There's no Lennon track from his solo career more recognisable than Imagine. Beautiful in its simplicity, the song was the bestselling single of his solo career which surprised John because of the Communist connotations of the lyrics. However, the overall message of peace, love and understanding was everything his fans held dear and often, this is the track people point to when discussing his legacy. Yoko has stated previously that Imagine echoed John's views that "we are all one country, one world, one people" and there's a peacefulness to the record that wasn't always present in the Plastic Ono Band. John described the lyrics instead as "Anti-religious, anti-nationalistic, anti-conventional, anti-capitalistic" saying that "because it is sugarcoated it is accepted ... Now I understand what you have to do. Put your political message across with a little honey". Given the success and impact of his extensive catalogue, we reckon he had a pretty good understanding of how to put a message across but in many ways Imagine was the cherry on top of his writing career.
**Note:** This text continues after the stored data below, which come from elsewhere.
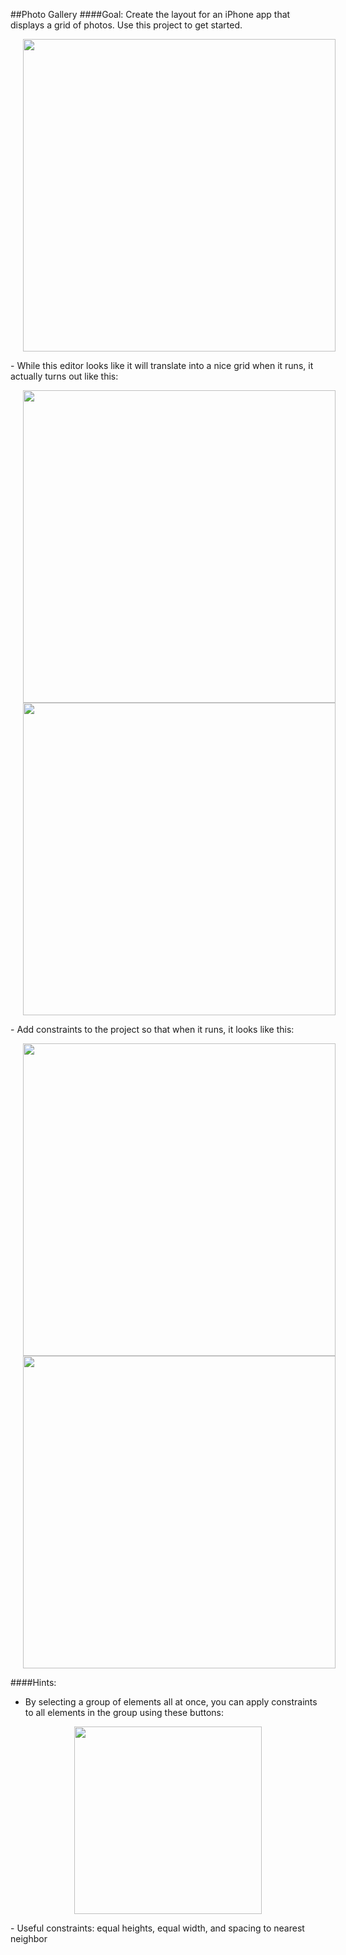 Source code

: ##Photo Gallery
####Goal: Create the layout for an iPhone app that displays a grid of photos. Use this project to get started.

<p align="center">
  <img src="https://github.com/upperlinecode/intro-to-swift/blob/master/day-4/images/photo-gallery-editor.png?raw=true" height="500px" hspace="20">
</p>
- While this editor looks like it will translate into a nice grid when it runs, it actually turns out like this:
<p align="center">
  <img src="https://github.com/upperlinecode/intro-to-swift/blob/master/day-4/images/photo-gallery-iphone-initial.png?raw=true" height="500px" hspace="20">
 <img src="https://github.com/upperlinecode/intro-to-swift/blob/master/day-4/images/photo-gallery-ipad-initial.png?raw=true" height="500px" hspace="20">
</p>
- Add constraints to the project so that when it runs, it looks like this:
<p align="center">
  <img src="https://github.com/upperlinecode/intro-to-swift/blob/master/day-4/images/photo-gallery-iphone-final.png?raw=true" height="500px" hspace="20">
 <img src="https://github.com/upperlinecode/intro-to-swift/blob/master/day-4/images/photo-gallery-ipad-final.png?raw=true" height="500px" hspace="20">
</p>

####Hints:
- By selecting a group of elements all at once, you can apply constraints to all elements in the group using these buttons:
<p align="center">
  <img src="https://github.com/upperlinecode/intro-to-swift/blob/master/day-4/images/constraints-buttons.png?raw=true" height="300px" hspace="20">
</p>
- Useful constraints: equal heights, equal width, and spacing to nearest neighbor
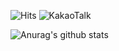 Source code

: ![Hits](https://hits.seeyoufarm.com/api/count/incr/badge.svg?url=https%3A%2F%2Fgithub.com%2FAstraKR&count_bg=%234AB6E7&title_bg=%23555555&icon=opsgenie.svg&icon_color=%23E7E7E7&title=%EB%B0%A9%EB%AC%B8%EC%9E%90&edge_flat=false)
![KakaoTalk](https://img.shields.io/badge/-카카오톡-blue?style=flat-square&logo=google%20Messages&logoColor=black&link=https://open.kakao.com/me/AstraKR)

![Anurag's github stats](https://github-readme-stats.vercel.app/api?username=AstraKR&show_icons=true&theme=prussian)
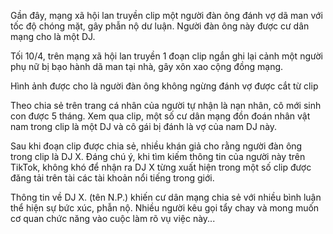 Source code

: Gần đây, mạng xã hội lan truyền clip một người đàn ông đánh vợ dã man với tốc độ chóng mặt, gây phẫn nộ dư luận. Người đàn ông này được cư dân mạng cho là một DJ.

Tối 10/4, trên mạng xã hội lan truyền 1 đoạn clip ngắn ghi lại cảnh một người phụ nữ bị bạo hành  dã man tại nhà, gây xôn xao cộng đồng mạng.

Hình ảnh được cho là người đàn ông không ngừng đánh vợ được cắt từ clip

Theo chia sẻ trên trang cá nhân của người tự nhận là nạn nhân, cô mới sinh con được 5 tháng. Xem qua clip, một số cư dân mạng đồn đoán nhân vật nam trong clip là một DJ và cô gái bị đánh là vợ của nam DJ này.

Sau khi đoạn clip được chia sẻ, nhiều khán giả cho rằng người đàn ông trong clip là DJ X. Đáng chú ý, khi tìm kiếm thông tin của người này trên TikTok, không khó để nhận ra DJ X từng xuất hiện trong một số clip được đăng tải trên tài các tài khoản nổi tiếng trong giới.

Thông tin về DJ X. (tên N.P.) khiến cư dân mạng  chia sẻ với nhiều bình luận thể hiện sự bức xúc, phẫn nộ. Nhiều người kêu gọi tẩy chay và mong muốn cơ quan chức năng vào cuộc làm rõ vụ việc này...
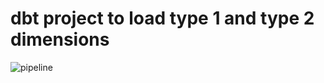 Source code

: # dbt project to load type 1 and type 2 dimensions
![pipeline](https://github.com/user-attachments/assets/d3ee9144-d12c-4f98-a700-84e8f4d51732)




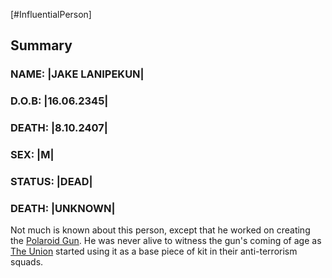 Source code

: [#InfluentialPerson]

## Summary

### NAME: |JAKE LANIPEKUN|
### D.O.B: |16.06.2345|
### DEATH: |8.10.2407|
### SEX: |M|
### STATUS: |DEAD|
### DEATH: |UNKNOWN|

Not much is known about this person, except that he worked on creating the [Polaroid Gun](../Items/Weapons/Energy/Polaroid%20Gun.md). He was never alive to witness the gun's coming of age as [The Union](../Factions/The%20Union.md) started using it as a base piece of kit in their anti-terrorism squads. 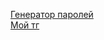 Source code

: [Генератор паролей](https://kotarsis8413.github.io/myProjects/passwordGenerator)
<br/>
[Мой тг](https://t.me/kotarsis8413/)
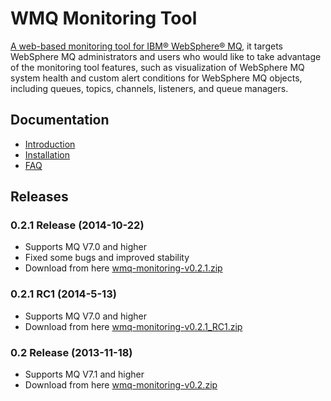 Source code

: WMQ Monitoring Tool
==============

[A web-based monitoring tool for IBM® WebSphere® MQ](http://www.ibm.com/developerworks/websphere/library/techarticles/1311_jin/1311_jin.html), it targets WebSphere MQ administrators and users who would like to take advantage of the monitoring tool features, such as visualization of WebSphere MQ system health and custom alert conditions for WebSphere MQ objects, including queues, topics, channels, listeners, and queue managers.


## Documentation
* [Introduction](https://github.com/wmq-monitoring/wmq-monitoring/wiki/Introduction)
* [Installation](https://github.com/wmq-monitoring/wmq-monitoring/wiki/Installation)
* [FAQ](https://github.com/wmq-monitoring/wmq-monitoring/wiki/FAQ)


## Releases


### 0.2.1 Release (2014-10-22) 
  - Supports MQ V7.0 and higher
  - Fixed some bugs and improved stability
  - Download from here [wmq-monitoring-v0.2.1.zip](https://dl.dropboxusercontent.com/u/68813606/wmq-monitoring/wmq-monitoring-0.2.1.zip) 
  

### 0.2.1 RC1 (2014-5-13) 
  - Supports MQ V7.0 and higher
  - Download from here [wmq-monitoring-v0.2.1_RC1.zip](https://dl.dropboxusercontent.com/u/68813606/wmq-monitoring/wmq-monitoring-0.2.1_RC1.zip) 
  

###  0.2 Release (2013-11-18) 
  - Supports MQ V7.1 and higher
  - Download from here [wmq-monitoring-v0.2.zip](https://dl.dropboxusercontent.com/u/68813606/wmq-monitoring/wmq-monitoring-v0.2.zip) 
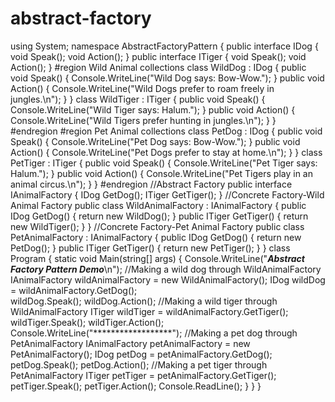 # abstract-factory
using System;
namespace AbstractFactoryPattern {    public interface IDog    {        void Speak();                void Action();    }
    public interface ITiger    {        void Speak();                void Action();    }
    #region Wild Animal collections    class WildDog : IDog    {        public void Speak()        {            Console.WriteLine("Wild Dog says: Bow-Wow.");        }                public void Action()        {             Console.WriteLine("Wild Dogs prefer to roam freely in jungles.\n");        }    }    class WildTiger : ITiger    {        public void Speak()        {            Console.WriteLine("Wild Tiger says: Halum.");
 }        public void Action()        {            Console.WriteLine("Wild Tigers prefer hunting in jungles.\n");        }    }    #endregion
    #region Pet Animal collections    class PetDog : IDog    {        public void Speak()        {            Console.WriteLine("Pet Dog says: Bow-Wow.");        }        public void Action()        {            Console.WriteLine("Pet Dogs prefer to stay at home.\n");        }            }    class PetTiger : ITiger    {        public void Speak()        {            Console.WriteLine("Pet Tiger says: Halum.");        }        public void Action()        {            Console.WriteLine("Pet Tigers play in an animal circus.\n");        }            }    #endregion    //Abstract Factory    public interface IAnimalFactory    {        IDog GetDog();
 ITiger GetTiger();    }    //Concrete Factory-Wild Animal Factory    public class WildAnimalFactory : IAnimalFactory    {        public IDog GetDog()        {            return new WildDog();        }
        public ITiger GetTiger()        {            return new WildTiger();        }    }    //Concrete Factory-Pet Animal Factory    public class PetAnimalFactory : IAnimalFactory    {        public IDog GetDog()        {            return new PetDog();        }
        public ITiger GetTiger()        {            return new PetTiger();        }    }
    class Program    {        static void Main(string[] args)        {            Console.WriteLine("***Abstract Factory Pattern Demo***\n");
            //Making a wild dog through WildAnimalFactory            IAnimalFactory wildAnimalFactory = new WildAnimalFactory();            IDog wildDog = wildAnimalFactory.GetDog();         
  wildDog.Speak();            wildDog.Action();            //Making a wild tiger through WildAnimalFactory            ITiger wildTiger = wildAnimalFactory.GetTiger();                        wildTiger.Speak();            wildTiger.Action();
            Console.WriteLine("******************");
            //Making a pet dog through PetAnimalFactory            IAnimalFactory petAnimalFactory = new PetAnimalFactory();            IDog petDog = petAnimalFactory.GetDog();                        petDog.Speak();            petDog.Action();            //Making a pet tiger through PetAnimalFactory            ITiger petTiger = petAnimalFactory.GetTiger();                        petTiger.Speak();            petTiger.Action();
            Console.ReadLine();        }    } }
The track has not only gone on to become one of the most covered of all time but has become something of an anthem for world peace. You may say that he's a dreamer, but he's not the only one...

Final Thoughts

It's tough to wrap up such an iconic writer in only a few songs but we hope that this list has inspired you to revisit more of Lennon's work. He was only 40 years old when he was killed outside his New York City apartment building and the amount that he wrote and released during his life is absolutely staggering. We've no doubt that he'd still be writing today if he was with us but as sad a loss as it is, it's still an absolute pleasure to go back to some of his most notable achievements. Also a great rhythm guitarist with a keen ear for melody, Lennon had charm, charisma and a musical ability that's never been seen since. To put it simply, his work has changed the world and we wouldn't have it any other way.